VirtualWisdom Health - Frame Errors Overview

What is a Frame Error?
A Frame Error occurs when a frame with an embedded Code Violation or other bit-level error within the frame is detected (resulting in a CRC Error for the frame). A frame which is terminated with an EOF delimiter other than EOFn or EOFt also causes a Frame Error (indicated as a “Bad EOF” error). Frames which don’t follow the Fibre Channel spec in other ways will also cause Frame Errors (indicated as “Other Frame Errors”).

The End of Frame delimiter (EOF) defines the end of a frame and carries additional information regarding the type of frame and its validity. For Fibre Channel Class 3 transport, there are two normal EOF conditions and three error conditions:

EOFn - End of Frame Normal - a normal condition which indicates that the frame is not the last frame in a sequence

EOFt - End of Frame Terminate - a normal condition which indicates that the frame is the last frame in a sequence

EOFa - End of Frame Abort - an error condition which indicates that the Initiator was unable to complete the frame normally. The Initiator indicates that the transmission has been aborted by terminating the frame with EOFa. The receiving port will discard any frame with EOFa.

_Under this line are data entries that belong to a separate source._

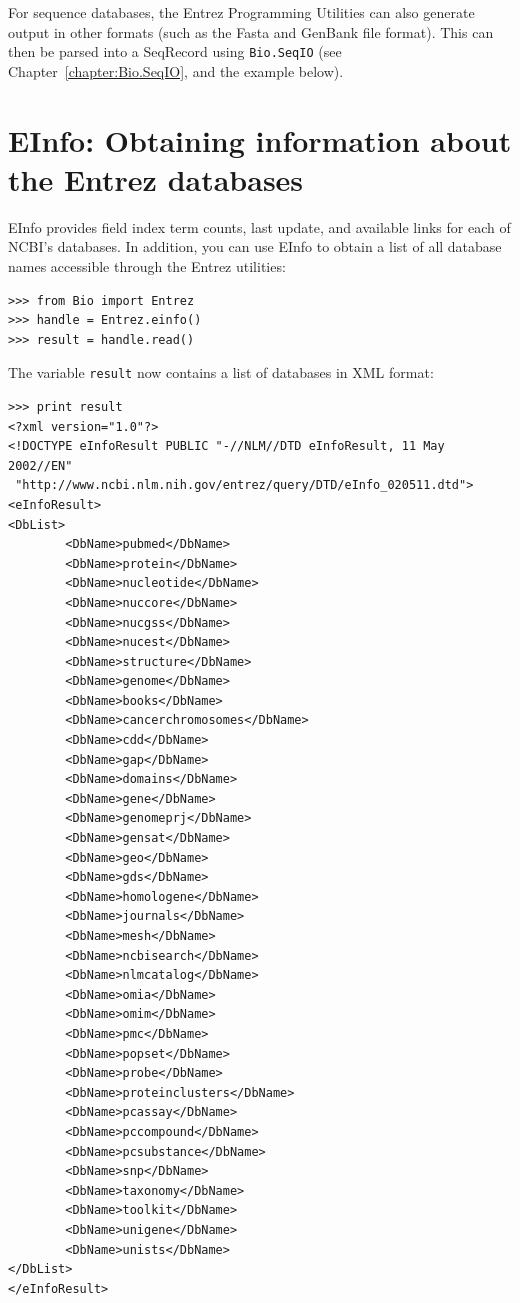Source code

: \documentclass{report}
\begin{document}
For sequence databases, the Entrez Programming Utilities can also generate output in other formats (such as the Fasta and GenBank file format). This can then be parsed into a SeqRecord using \verb+Bio.SeqIO+ (see Chapter~\ref{chapter:Bio.SeqIO}, and the example below).

\section{EInfo: Obtaining information about the Entrez databases}

EInfo provides field index term counts, last update, and available links for each of NCBI's databases. In addition, you can use EInfo to obtain a list of all database names accessible through the Entrez utilities:
\begin{verbatim}
>>> from Bio import Entrez
>>> handle = Entrez.einfo()
>>> result = handle.read()
\end{verbatim}
The variable \verb+result+ now contains a list of databases in XML format:
\begin{verbatim}
>>> print result
<?xml version="1.0"?>
<!DOCTYPE eInfoResult PUBLIC "-//NLM//DTD eInfoResult, 11 May 2002//EN"
 "http://www.ncbi.nlm.nih.gov/entrez/query/DTD/eInfo_020511.dtd">
<eInfoResult>
<DbList>
        <DbName>pubmed</DbName>
        <DbName>protein</DbName>
        <DbName>nucleotide</DbName>
        <DbName>nuccore</DbName>
        <DbName>nucgss</DbName>
        <DbName>nucest</DbName>
        <DbName>structure</DbName>
        <DbName>genome</DbName>
        <DbName>books</DbName>
        <DbName>cancerchromosomes</DbName>
        <DbName>cdd</DbName>
        <DbName>gap</DbName>
        <DbName>domains</DbName>
        <DbName>gene</DbName>
        <DbName>genomeprj</DbName>
        <DbName>gensat</DbName>
        <DbName>geo</DbName>
        <DbName>gds</DbName>
        <DbName>homologene</DbName>
        <DbName>journals</DbName>
        <DbName>mesh</DbName>
        <DbName>ncbisearch</DbName>
        <DbName>nlmcatalog</DbName>
        <DbName>omia</DbName>
        <DbName>omim</DbName>
        <DbName>pmc</DbName>
        <DbName>popset</DbName>
        <DbName>probe</DbName>
        <DbName>proteinclusters</DbName>
        <DbName>pcassay</DbName>
        <DbName>pccompound</DbName>
        <DbName>pcsubstance</DbName>
        <DbName>snp</DbName>
        <DbName>taxonomy</DbName>
        <DbName>toolkit</DbName>
        <DbName>unigene</DbName>
        <DbName>unists</DbName>
</DbList>
</eInfoResult>
\end{verbatim}
\end{document}
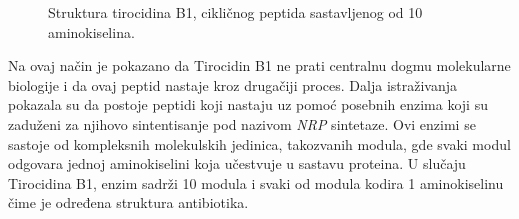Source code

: \documentclass[12pt,oneside]{memoir}
\begin{document}
\begin{figure}[h]
  \centering
  
  \caption{Struktura tirocidina B1, cikličnog peptida sastavljenog od 10 aminokiselina.}
  \label{fig:tirocidin}
\end{figure}

Na ovaj način je pokazano da Tirocidin B1 ne prati centralnu dogmu molekularne biologije i da ovaj peptid nastaje kroz drugačiji proces. Dalja istraživanja pokazala su da postoje peptidi koji nastaju uz pomoć posebnih enzima koji su zaduženi za njihovo sintentisanje pod nazivom \emph{NRP} sintetaze. Ovi enzimi se sastoje od kompleksnih molekulskih jedinica, takozvanih modula, gde svaki modul odgovara jednoj aminokiselini koja učestvuje u sastavu proteina. U slučaju Tirocidina B1, enzim sadrži 10 modula i svaki od modula kodira 1 aminokiselinu čime je određena struktura antibiotika.
\end{document}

EOFni - End of Frame Normal-Invalid - a frame error condition which indicates that an error has been detected by the topology between the originating and destination port. The switching device may replace the standard EOFn or EOFt with EOFni to indicate that it has detected an error in the frame.

EOFdti - End of Frame Disconnect/Deactivate-Terminate-Invalid - Mostly related to Class 1 transport, unlikely to be seen in enterprise SANs.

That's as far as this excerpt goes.